(Rendered images with source text)
====================
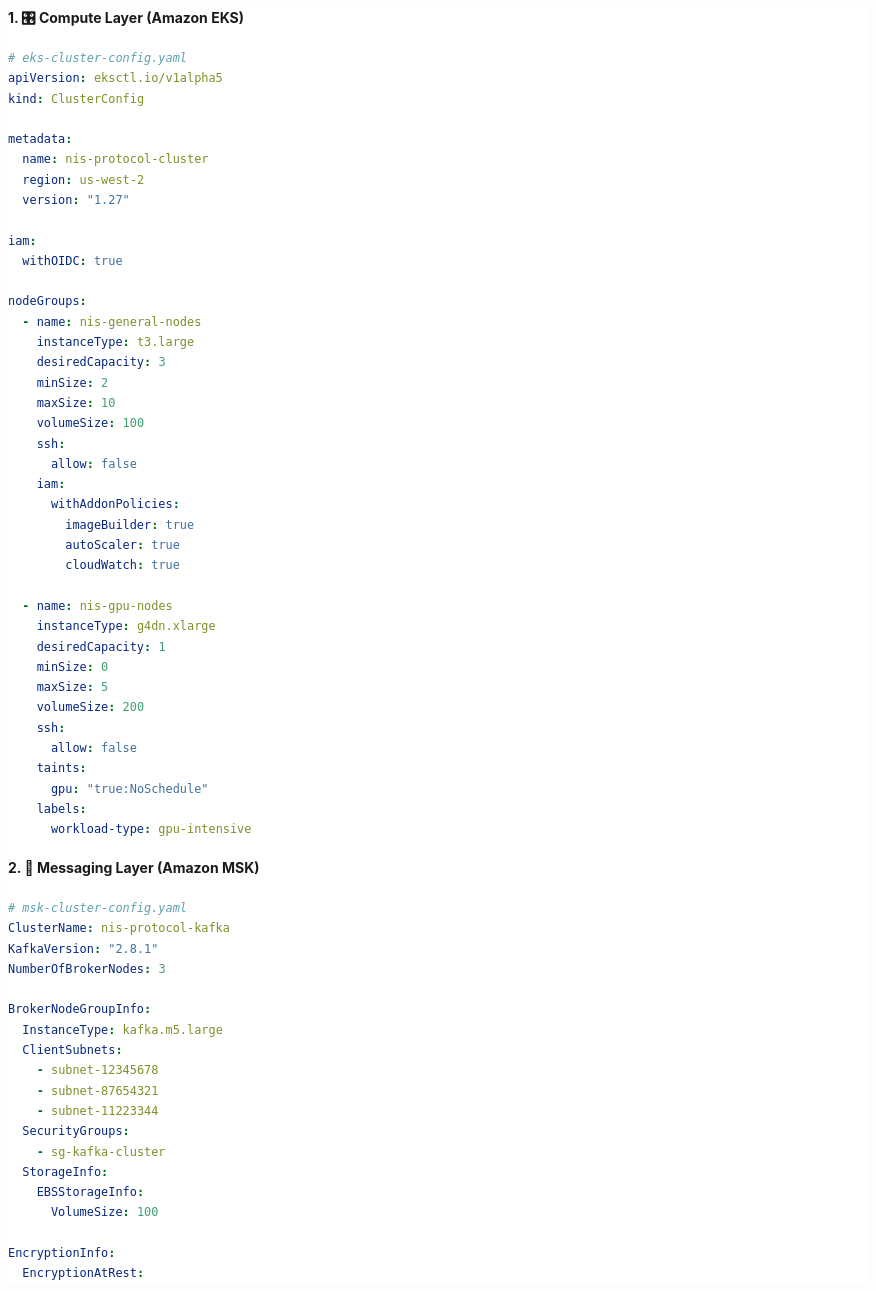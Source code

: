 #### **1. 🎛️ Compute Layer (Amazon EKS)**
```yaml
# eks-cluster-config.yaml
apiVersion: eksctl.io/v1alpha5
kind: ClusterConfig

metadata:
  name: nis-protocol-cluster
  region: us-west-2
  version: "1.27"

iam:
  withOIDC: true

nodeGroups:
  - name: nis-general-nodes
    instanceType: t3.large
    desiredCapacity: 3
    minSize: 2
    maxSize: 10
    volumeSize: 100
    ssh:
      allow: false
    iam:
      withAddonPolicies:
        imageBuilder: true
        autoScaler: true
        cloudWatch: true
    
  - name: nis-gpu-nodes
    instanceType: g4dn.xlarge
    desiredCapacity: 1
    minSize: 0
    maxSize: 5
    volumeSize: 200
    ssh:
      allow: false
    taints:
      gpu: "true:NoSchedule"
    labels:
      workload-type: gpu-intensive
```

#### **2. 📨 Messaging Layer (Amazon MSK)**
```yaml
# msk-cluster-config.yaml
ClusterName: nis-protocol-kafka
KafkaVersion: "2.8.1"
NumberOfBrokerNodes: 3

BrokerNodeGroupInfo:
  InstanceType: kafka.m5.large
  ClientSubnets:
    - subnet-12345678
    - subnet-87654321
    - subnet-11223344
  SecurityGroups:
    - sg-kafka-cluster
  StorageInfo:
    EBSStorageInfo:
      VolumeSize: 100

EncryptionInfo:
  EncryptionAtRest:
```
====================
## EXERCISE INSTRUCTIONS
Give the records back exactly. Leave the pictures out.

## SOLUTION FOR THIS TASK
Source code

: #### **1. 🎛️ Compute Layer (Amazon EKS)**
```yaml
# eks-cluster-config.yaml
apiVersion: eksctl.io/v1alpha5
kind: ClusterConfig

metadata:
  name: nis-protocol-cluster
  region: us-west-2
  version: "1.27"

iam:
  withOIDC: true

nodeGroups:
  - name: nis-general-nodes
    instanceType: t3.large
    desiredCapacity: 3
    minSize: 2
    maxSize: 10
    volumeSize: 100
    ssh:
      allow: false
    iam:
      withAddonPolicies:
        imageBuilder: true
        autoScaler: true
        cloudWatch: true
    
  - name: nis-gpu-nodes
    instanceType: g4dn.xlarge
    desiredCapacity: 1
    minSize: 0
    maxSize: 5
    volumeSize: 200
    ssh:
      allow: false
    taints:
      gpu: "true:NoSchedule"
    labels:
      workload-type: gpu-intensive
```

#### **2. 📨 Messaging Layer (Amazon MSK)**
```yaml
# msk-cluster-config.yaml
ClusterName: nis-protocol-kafka
KafkaVersion: "2.8.1"
NumberOfBrokerNodes: 3

BrokerNodeGroupInfo:
  InstanceType: kafka.m5.large
  ClientSubnets:
    - subnet-12345678
    - subnet-87654321
    - subnet-11223344
  SecurityGroups:
    - sg-kafka-cluster
  StorageInfo:
    EBSStorageInfo:
      VolumeSize: 100

EncryptionInfo:
  EncryptionAtRest:
```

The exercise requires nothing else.